## Information provided
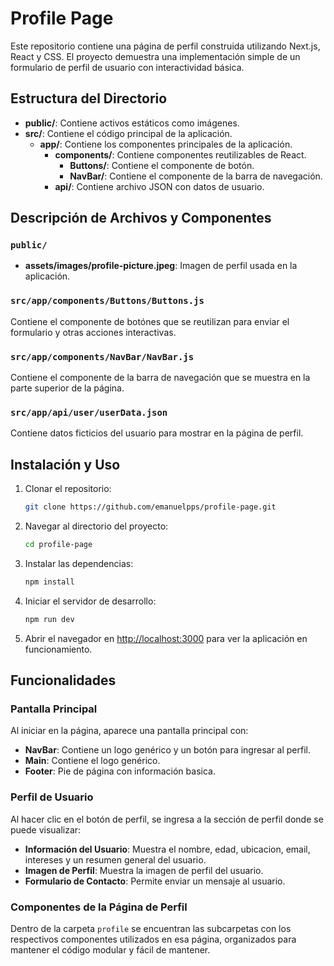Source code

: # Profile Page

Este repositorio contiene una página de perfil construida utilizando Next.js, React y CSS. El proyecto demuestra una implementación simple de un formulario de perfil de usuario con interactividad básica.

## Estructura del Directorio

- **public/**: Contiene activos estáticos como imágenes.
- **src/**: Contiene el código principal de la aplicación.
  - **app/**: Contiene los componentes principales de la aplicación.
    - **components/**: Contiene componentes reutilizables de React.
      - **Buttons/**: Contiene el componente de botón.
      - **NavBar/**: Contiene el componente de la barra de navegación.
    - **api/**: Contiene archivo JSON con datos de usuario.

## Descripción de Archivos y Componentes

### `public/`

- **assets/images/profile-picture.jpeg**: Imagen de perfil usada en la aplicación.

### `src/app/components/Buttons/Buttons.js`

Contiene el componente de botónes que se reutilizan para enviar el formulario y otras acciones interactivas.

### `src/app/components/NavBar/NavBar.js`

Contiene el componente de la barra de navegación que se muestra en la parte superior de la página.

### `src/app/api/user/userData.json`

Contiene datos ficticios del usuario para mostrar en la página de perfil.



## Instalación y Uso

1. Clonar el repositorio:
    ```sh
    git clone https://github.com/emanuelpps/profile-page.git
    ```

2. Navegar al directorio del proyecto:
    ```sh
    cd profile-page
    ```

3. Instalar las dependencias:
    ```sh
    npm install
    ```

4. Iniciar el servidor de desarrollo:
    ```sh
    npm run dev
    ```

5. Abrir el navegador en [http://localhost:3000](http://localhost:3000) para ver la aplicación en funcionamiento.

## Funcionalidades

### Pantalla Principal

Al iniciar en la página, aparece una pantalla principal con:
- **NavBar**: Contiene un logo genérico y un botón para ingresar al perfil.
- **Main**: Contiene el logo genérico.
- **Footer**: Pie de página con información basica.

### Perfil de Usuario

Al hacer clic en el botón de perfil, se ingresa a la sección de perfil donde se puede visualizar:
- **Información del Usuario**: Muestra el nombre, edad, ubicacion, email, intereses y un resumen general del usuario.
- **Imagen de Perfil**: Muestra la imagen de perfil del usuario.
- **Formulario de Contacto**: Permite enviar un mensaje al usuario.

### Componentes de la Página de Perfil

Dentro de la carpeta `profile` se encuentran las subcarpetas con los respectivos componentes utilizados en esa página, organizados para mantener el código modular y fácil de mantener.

* * *

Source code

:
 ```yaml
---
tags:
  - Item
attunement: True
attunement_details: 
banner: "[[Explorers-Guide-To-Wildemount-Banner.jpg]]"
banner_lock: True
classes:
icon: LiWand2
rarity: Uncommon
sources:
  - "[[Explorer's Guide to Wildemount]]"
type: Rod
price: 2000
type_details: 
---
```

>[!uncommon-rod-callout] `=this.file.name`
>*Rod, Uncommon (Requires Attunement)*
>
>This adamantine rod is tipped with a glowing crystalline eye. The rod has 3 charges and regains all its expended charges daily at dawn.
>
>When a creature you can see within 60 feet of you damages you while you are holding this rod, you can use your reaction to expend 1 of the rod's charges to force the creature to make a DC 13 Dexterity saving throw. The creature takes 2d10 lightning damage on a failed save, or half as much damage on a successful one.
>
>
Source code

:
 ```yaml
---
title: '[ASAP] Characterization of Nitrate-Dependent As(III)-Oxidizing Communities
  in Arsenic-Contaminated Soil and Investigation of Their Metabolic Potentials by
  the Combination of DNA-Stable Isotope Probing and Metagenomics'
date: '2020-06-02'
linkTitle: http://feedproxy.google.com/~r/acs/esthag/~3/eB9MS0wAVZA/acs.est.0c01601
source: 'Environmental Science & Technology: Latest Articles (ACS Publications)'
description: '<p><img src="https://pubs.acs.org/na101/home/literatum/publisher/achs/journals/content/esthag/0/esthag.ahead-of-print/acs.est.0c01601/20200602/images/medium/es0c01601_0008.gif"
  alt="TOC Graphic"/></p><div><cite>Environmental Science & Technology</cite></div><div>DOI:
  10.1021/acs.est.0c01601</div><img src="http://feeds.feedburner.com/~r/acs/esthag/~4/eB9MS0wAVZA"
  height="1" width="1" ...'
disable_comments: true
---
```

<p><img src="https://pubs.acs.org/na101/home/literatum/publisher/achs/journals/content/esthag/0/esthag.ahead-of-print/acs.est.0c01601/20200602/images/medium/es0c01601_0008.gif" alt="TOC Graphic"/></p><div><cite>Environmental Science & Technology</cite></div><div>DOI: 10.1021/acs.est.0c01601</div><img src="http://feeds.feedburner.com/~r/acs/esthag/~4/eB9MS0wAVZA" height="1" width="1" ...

* * *

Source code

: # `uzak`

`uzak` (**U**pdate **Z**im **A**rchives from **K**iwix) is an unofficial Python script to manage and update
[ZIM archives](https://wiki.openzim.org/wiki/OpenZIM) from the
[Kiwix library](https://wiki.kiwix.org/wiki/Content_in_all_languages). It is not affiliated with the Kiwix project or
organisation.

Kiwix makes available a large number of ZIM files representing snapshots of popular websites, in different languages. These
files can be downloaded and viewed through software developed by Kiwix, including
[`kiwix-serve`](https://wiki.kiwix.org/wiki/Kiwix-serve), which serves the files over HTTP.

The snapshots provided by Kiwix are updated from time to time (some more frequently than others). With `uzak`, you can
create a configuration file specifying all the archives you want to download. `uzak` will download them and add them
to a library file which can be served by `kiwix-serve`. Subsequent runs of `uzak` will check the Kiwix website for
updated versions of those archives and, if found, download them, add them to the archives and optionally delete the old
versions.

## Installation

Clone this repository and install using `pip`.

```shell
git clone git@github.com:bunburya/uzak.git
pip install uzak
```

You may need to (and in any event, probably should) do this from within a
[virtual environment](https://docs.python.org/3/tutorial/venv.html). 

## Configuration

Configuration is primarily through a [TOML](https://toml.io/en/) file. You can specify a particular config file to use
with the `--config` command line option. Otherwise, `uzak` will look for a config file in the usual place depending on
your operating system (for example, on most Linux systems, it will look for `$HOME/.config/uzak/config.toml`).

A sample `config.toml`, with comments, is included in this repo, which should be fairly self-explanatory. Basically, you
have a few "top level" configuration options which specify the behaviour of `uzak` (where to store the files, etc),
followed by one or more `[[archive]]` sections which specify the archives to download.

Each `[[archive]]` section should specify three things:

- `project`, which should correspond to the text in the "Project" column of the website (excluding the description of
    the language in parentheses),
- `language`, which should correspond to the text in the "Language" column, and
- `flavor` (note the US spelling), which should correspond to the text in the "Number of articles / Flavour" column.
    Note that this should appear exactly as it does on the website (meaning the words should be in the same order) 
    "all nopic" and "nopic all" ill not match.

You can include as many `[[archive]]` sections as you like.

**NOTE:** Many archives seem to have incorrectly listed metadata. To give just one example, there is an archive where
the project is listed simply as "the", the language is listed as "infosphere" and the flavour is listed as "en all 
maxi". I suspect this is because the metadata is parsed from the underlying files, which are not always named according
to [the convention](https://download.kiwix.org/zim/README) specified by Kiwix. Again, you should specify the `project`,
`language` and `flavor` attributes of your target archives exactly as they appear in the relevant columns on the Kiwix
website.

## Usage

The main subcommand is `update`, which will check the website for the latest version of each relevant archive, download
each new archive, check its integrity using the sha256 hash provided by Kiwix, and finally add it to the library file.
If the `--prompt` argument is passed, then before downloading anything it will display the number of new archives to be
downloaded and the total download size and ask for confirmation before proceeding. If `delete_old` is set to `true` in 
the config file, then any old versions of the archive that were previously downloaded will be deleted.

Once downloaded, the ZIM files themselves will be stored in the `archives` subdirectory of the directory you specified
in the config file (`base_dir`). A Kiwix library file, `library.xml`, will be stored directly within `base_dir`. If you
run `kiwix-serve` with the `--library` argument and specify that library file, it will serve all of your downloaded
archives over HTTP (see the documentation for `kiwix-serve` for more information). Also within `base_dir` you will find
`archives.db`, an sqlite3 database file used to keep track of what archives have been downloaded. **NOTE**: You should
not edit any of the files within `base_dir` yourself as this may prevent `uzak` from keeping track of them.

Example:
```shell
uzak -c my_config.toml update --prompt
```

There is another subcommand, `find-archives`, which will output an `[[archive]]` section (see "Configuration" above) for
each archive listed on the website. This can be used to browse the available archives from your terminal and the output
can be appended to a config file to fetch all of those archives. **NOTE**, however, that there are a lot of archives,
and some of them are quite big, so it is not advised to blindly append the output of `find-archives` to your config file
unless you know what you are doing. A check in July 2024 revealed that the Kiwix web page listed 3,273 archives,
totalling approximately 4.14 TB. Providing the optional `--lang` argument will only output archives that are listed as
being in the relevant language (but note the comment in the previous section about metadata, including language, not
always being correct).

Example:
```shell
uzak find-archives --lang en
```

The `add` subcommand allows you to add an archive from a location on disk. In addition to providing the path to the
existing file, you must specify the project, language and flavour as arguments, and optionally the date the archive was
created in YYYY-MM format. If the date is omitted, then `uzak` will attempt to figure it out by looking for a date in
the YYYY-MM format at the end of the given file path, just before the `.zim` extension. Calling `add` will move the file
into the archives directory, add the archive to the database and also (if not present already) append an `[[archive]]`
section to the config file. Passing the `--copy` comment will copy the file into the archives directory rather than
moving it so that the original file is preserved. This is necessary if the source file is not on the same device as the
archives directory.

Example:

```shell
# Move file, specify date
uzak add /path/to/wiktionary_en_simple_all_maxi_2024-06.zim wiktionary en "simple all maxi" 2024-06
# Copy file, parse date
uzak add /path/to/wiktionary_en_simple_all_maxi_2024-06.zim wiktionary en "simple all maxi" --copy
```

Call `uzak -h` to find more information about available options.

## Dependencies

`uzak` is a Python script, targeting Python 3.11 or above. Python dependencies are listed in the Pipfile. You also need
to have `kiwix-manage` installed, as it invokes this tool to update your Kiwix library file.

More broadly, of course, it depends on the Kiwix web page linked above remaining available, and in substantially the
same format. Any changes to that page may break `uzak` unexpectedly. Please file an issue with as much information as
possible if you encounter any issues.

## Exercise
Please make an exact copy of the lines above from the line with "the language in" through the line with "ill not match.", both ends included.

## Answer to this problem
    the language in parentheses),
- `language`, which should correspond to the text in the "Language" column, and
- `flavor` (note the US spelling), which should correspond to the text in the "Number of articles / Flavour" column.
    Note that this should appear exactly as it does on the website (meaning the words should be in the same order) 
    "all nopic" and "nopic all" ill not match.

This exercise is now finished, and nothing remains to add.